Le gouvernement à lui seul, quel que soit son degré d’investissement, ne peut jamais résoudre tous les problèmes d’un pays. Alors, au lieu de se plaindre constamment, les jeunes peuvent former des partenariats avec leur gouvernement ou des institutions privées afin d’œuvrer pour le changement. En commençant par créer une forte base éducationnelle, accessible à tous les citoyens, parce que l’éducation est l’outil de changement le plus durable et il reste un prérequis pour la vraie prospérité.

Il y avait nombre de conseillers au sommet dont Kofi Annan, Winnie Mandela, Mohammad Yunnez, le vice-président de l’Irlande (prochain pays hôte), plusieurs chefs d’entreprise à l’instar du PDG de Barclays et même des Prix Nobel. Les ateliers et les séances plénières étaient l’occasion pour moi d’apprendre le meilleur des autres et j’espère retourner en 2014, en tant qu’ambassadrice, au sommet de Dublin, pour partager l’évolution de mon projet d’éducation des orphelins. »

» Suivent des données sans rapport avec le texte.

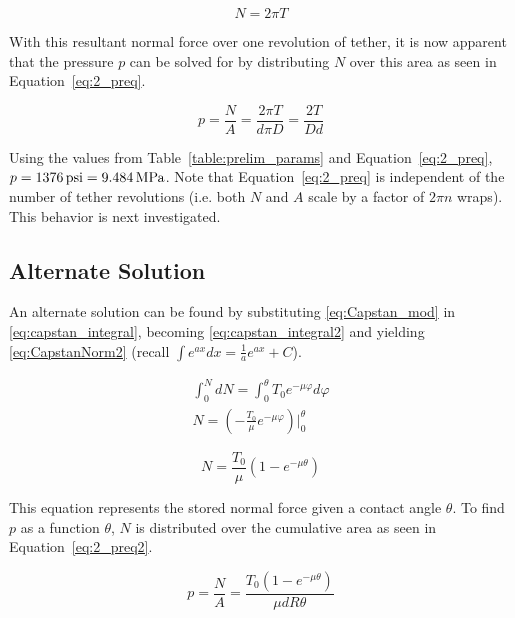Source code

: \begin{equation}
	\label{eq:CapstanNorm}
	N=2\pi T	
\end{equation}

With this resultant normal force over one revolution of tether, it is now apparent that the pressure $p$ can be solved for by distributing $N$ over this area as seen in Equation~\ref{eq:2_preq}.

\begin{equation}
	\label{eq:2_preq}
	p=\frac{N}{A}=\frac{2\pi T}{d\pi D}=\frac{2T}{Dd}
\end{equation}

Using the values from Table~\ref{table:prelim_params} and Equation~\ref{eq:2_preq}, $p=1376\,\mathrm{psi}= 9.484\,\mathrm{MPa}$. Note that Equation~\ref{eq:2_preq} is independent of the number of tether revolutions (i.e. both $N$ and $A$ scale by a factor of $2\pi n$ wraps). This behavior is next investigated.

\subsection{Alternate Solution}
\label{subsection:alt}

An alternate solution can be found by substituting \ref{eq:Capstan_mod} in \ref{eq:capstan_integral}, becoming \ref{eq:capstan_integral2} and yielding \ref{eq:CapstanNorm2} (recall $\int e^{ax} dx = \tfrac{1}{a} e^{ax} + C$).

\begin{equation}
	\label{eq:capstan_integral2}
	\begin{aligned}
		\int_0^N dN =\int_0^{\theta} T_{0} e^{-\mu \varphi} d\varphi            \\
		N = \left( -\frac{T_{0}}{\mu} e^{-\mu \varphi} \right) \Big|_0^{\theta} 
	\end{aligned}
\end{equation}

\begin{equation}
	\label{eq:CapstanNorm2}
	N = \frac{T_{0}}{\mu} \left( 1 - e^{-\mu \theta} \right)
\end{equation}

This equation represents the stored normal force given a contact angle $\theta$. To find $p$ as a function $\theta$, $N$ is distributed over the cumulative area as seen in Equation~\ref{eq:2_preq2}.

\begin{equation}
	\label{eq:2_preq2}
	p=\frac{N}{A}= \frac{T_{0} \left( 1 - e^{-\mu \theta} \right)}{\mu d R \theta}
\end{equation}

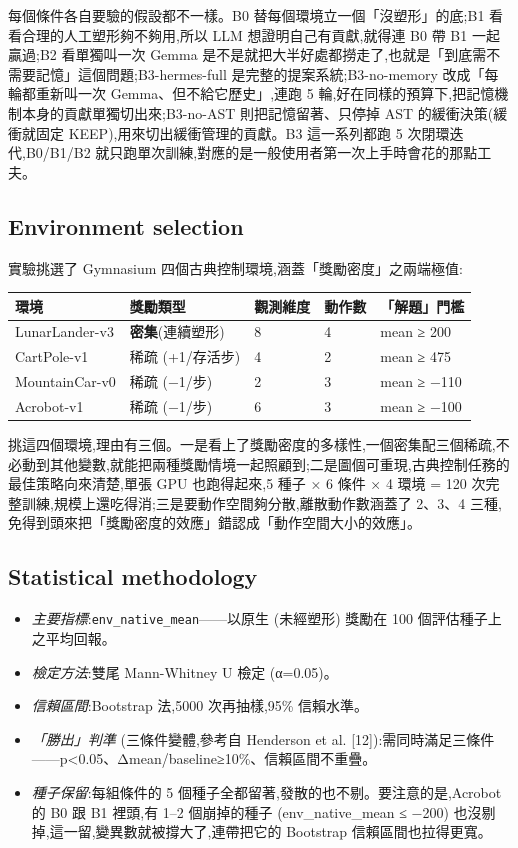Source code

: \documentclass[conference,onecolumn,letterpaper,10pt]{IEEEtran}
\providecommand{\tightlist}{\setlength{\itemsep}{0pt}\setlength{\parskip}{0pt}}
\begin{document}
每個條件各自要驗的假設都不一樣。B0 替每個環境立一個「沒塑形」的底;B1 看看合理的人工塑形夠不夠用,所以 LLM 想證明自己有貢獻,就得連 B0 帶 B1 一起贏過;B2 看單獨叫一次 Gemma 是不是就把大半好處都撈走了,也就是「到底需不需要記憶」這個問題;B3-hermes-full 是完整的提案系統;B3-no-memory 改成「每輪都重新叫一次 Gemma、但不給它歷史」,連跑 5 輪,好在同樣的預算下,把記憶機制本身的貢獻單獨切出來;B3-no-AST 則把記憶留著、只停掉 AST 的緩衝決策(緩衝就固定 KEEP),用來切出緩衝管理的貢獻。B3 這一系列都跑 5 次閉環迭代,B0/B1/B2 就只跑單次訓練,對應的是一般使用者第一次上手時會花的那點工夫。

\subsection{Environment selection}

實驗挑選了 Gymnasium 四個古典控制環境,涵蓋「獎勵密度」之兩端極值:

\begin{table}[t]
\centering
\small
\begin{tabular}{@{}lllll@{}}
\toprule
環境 & 獎勵類型 & 觀測維度 & 動作數 & 「解題」門檻 \\
\midrule
LunarLander-v3 & \textbf{密集}(連續塑形) & 8 & 4 & mean ≥ 200 \\
CartPole-v1 & 稀疏 (+1/存活步) & 4 & 2 & mean ≥ 475 \\
MountainCar-v0 & 稀疏 (−1/步) & 2 & 3 & mean ≥ −110 \\
Acrobot-v1 & 稀疏 (−1/步) & 6 & 3 & mean ≥ −100 \\
\bottomrule
\end{tabular}
\end{table}


挑這四個環境,理由有三個。一是看上了獎勵密度的多樣性,一個密集配三個稀疏,不必動到其他變數,就能把兩種獎勵情境一起照顧到;二是圖個可重現,古典控制任務的最佳策略向來清楚,單張 GPU 也跑得起來,5 種子 × 6 條件 × 4 環境 = 120 次完整訓練,規模上還吃得消;三是要動作空間夠分散,離散動作數涵蓋了 2、3、4 三種,免得到頭來把「獎勵密度的效應」錯認成「動作空間大小的效應」。

\subsection{Statistical methodology}

\begin{itemize}
\tightlist
\item
  \emph{主要指標}:\texttt{env\_native\_mean}------以原生 (未經塑形) 獎勵在 100 個評估種子上之平均回報。
\item
  \emph{檢定方法}:雙尾 Mann-Whitney U 檢定 (α=0.05)。
\item
  \emph{信賴區間}:Bootstrap 法,5000 次再抽樣,95\% 信賴水準。
\item
  \emph{「勝出」判準} (三條件變體,參考自 Henderson et al. {[}12{]}):需同時滿足三條件------p\textless0.05、\textbar Δmean\textbar/\textbar baseline\textbar≥10\%、信賴區間不重疊。
\item
  \emph{種子保留}:每組條件的 5 個種子全都留著,發散的也不剔。要注意的是,Acrobot 的 B0 跟 B1 裡頭,有 1--2 個崩掉的種子 (env\_native\_mean ≤ −200) 也沒剔掉,這一留,變異數就被撐大了,連帶把它的 Bootstrap 信賴區間也拉得更寬。
\end{itemize}
\end{document}
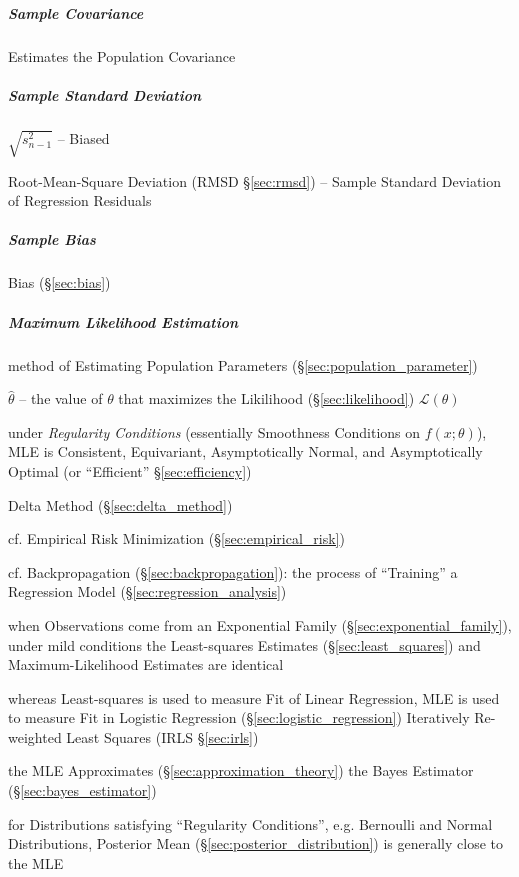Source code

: \subparagraph{Sample Covariance}\label{sec:sample_covariance}\hfill

Estimates the Population Covariance



\subparagraph{Sample Standard Deviation}
\label{sec:sample_standard_deviation}\hfill

$\sqrt{s^2_{n-1}}$ -- Biased

\fist Root-Mean-Square Deviation (RMSD \S\ref{sec:rmsd}) -- Sample Standard
Deviation of Regression Residuals



\subparagraph{Sample Bias}\label{sec:sample_bias}\hfill

Bias (\S\ref{sec:bias})



\subparagraph{Maximum Likelihood Estimation}\label{sec:mle}\hfill

method of Estimating Population Parameters (\S\ref{sec:population_parameter})

$\hat{\theta}$ -- the value of $\theta$ that maximizes the Likilihood
(\S\ref{sec:likelihood}) $\mathcal{L}(\theta)$

under \emph{Regularity Conditions} (essentially Smoothness Conditions on
$f(x; \theta)$), MLE is Consistent, Equivariant, Asymptotically Normal, and
Asymptotically Optimal (or ``Efficient'' \S\ref{sec:efficiency})

\fist Delta Method (\S\ref{sec:delta_method})

cf. Empirical Risk Minimization (\S\ref{sec:empirical_risk})

cf. Backpropagation (\S\ref{sec:backpropagation}): the process of ``Training'' a
Regression Model (\S\ref{sec:regression_analysis})

when Observations come from an Exponential Family
(\S\ref{sec:exponential_family}), under mild conditions the Least-squares
Estimates (\S\ref{sec:least_squares}) and Maximum-Likelihood Estimates are
identical

whereas Least-squares is used to measure Fit of Linear Regression, MLE is used
to measure Fit in Logistic Regression (\S\ref{sec:logistic_regression}) \fist
Iteratively Re-weighted Least Squares (IRLS \S\ref{sec:irls})

the MLE Approximates (\S\ref{sec:approximation_theory}) the Bayes Estimator
(\S\ref{sec:bayes_estimator})

for Distributions satisfying ``Regularity Conditions'', e.g. Bernoulli and
Normal Distributions, Posterior Mean (\S\ref{sec:posterior_distribution}) is
generally close to the MLE

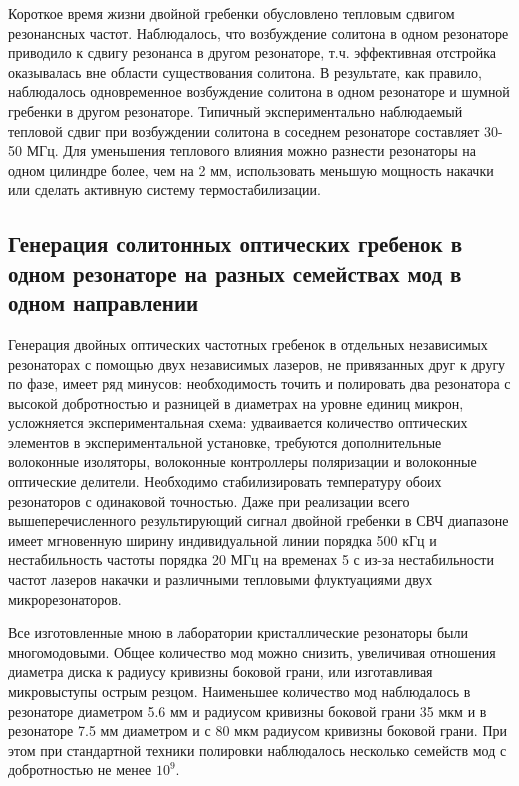 Короткое время жизни двойной гребенки обусловлено тепловым сдвигом резонансных частот. Наблюдалось, что возбуждение солитона в одном резонаторе приводило к сдвигу резонанса в другом резонаторе, т.ч. эффективная отстройка оказывалась вне области существования солитона. В результате, как правило, наблюдалось одновременное возбуждение солитона в одном резонаторе и шумной гребенки в другом резонаторе. Типичный экспериментально наблюдаемый тепловой сдвиг при возбуждении солитона в соседнем резонаторе составляет 30-50 МГц. Для уменьшения теплового влияния можно разнести резонаторы на одном цилиндре более, чем на 2 мм, использовать меньшую мощность накачки или сделать активную систему термостабилизации.

\subsection{Генерация солитонных оптических гребенок в одном резонаторе на разных семействах мод в одном направлении}

Генерация двойных оптических частотных гребенок в отдельных независимых резонаторах с помощью двух независимых лазеров, не привязанных друг к другу по фазе, имеет ряд минусов: необходимость точить и полировать два резонатора с высокой добротностью и разницей в диаметрах на уровне единиц микрон, усложняется экспериментальная схема: удваивается количество оптических элементов в экспериментальной установке, требуются дополнительные волоконные изоляторы, волоконные контроллеры поляризации и волоконные оптические делители. Необходимо стабилизировать температуру обоих резонаторов с одинаковой точностью. Даже при реализации всего вышеперечисленного результирующий сигнал двойной гребенки в СВЧ диапазоне имеет мгновенную ширину индивидуальной линии порядка 500 кГц и нестабильность частоты порядка 20 МГц на временах 5 с из-за нестабильности частот лазеров накачки и различными тепловыми флуктуациями двух микрорезонаторов.

Все изготовленные мною в лаборатории кристаллические резонаторы были многомодовыми. Общее количество мод можно снизить, увеличивая отношения диаметра диска к радиусу кривизны боковой грани, или изготавливая микровыступы острым резцом. Наименьшее количество мод наблюдалось в резонаторе диаметром 5.6 мм и радиусом кривизны боковой грани 35 мкм и в резонаторе 7.5 мм диаметром и с 80 мкм радиусом кривизны боковой грани. При этом при стандартной техники полировки наблюдалось несколько семейств мод с добротностью не менее $10^9$.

Servir l’Humanité est la plus grande œuvre de la vie.

REI children
Ruth et les enfants orphelins.                       Crédit Photo : REI

Quelle œuvre a donc accompli Ruth Fongwa pour se retrouver parmi 1250 jeunes personnes qui servent d’une manière ou d’une autre leur communauté ?

Poser le problème :

Lors de la Journée Internationale de l’alphabétisation, le 08 septembre, le Secrétaire Général des Nations Unies a déclaré dans son discours que c’est en Afrique qu’on retrouvait les plus grands taux d’analphabétisme. Mr Banks a suite révélé que 776 millions d’adultes, en majorité des femmes, ne savent ni lire, ni compter tandis que 75 millions d’enfants ne vont pas à l’école.

Ce qui est une situation très grave compte tenu du rôle déterminant de l’alphabétisation dans l’avancement de la société puisqu’elle donne aux gens l’opportunité :

  • d’améliorer leurs conditions de vie ;
  • d’avoir accès à l’information, la connaissance ;
  • de participer à la prise de décision ;
  • de mieux prendre soi d’eux-mêmes, notamment dans le domaine de la santé ;
  • et plus que tout, d’exercer leurs droits et devoirs en tant qu’êtres humains et citoyens.

« Les pauvres et les riches ne peuvent pas communiquer parce qu’ils n’ont pas les mêmes mots. Quand on parle de millions de personnes qui sont culturellement réduits, on ne parle pas juste de ceux qui n’ont pas accès aux bibliothèques, aux librairies, aux musées et aux centres d’art, mais de ceux qui sont dépourvus de mots sur lesquels tout ce construit, les mots qui ouvrent les portes. 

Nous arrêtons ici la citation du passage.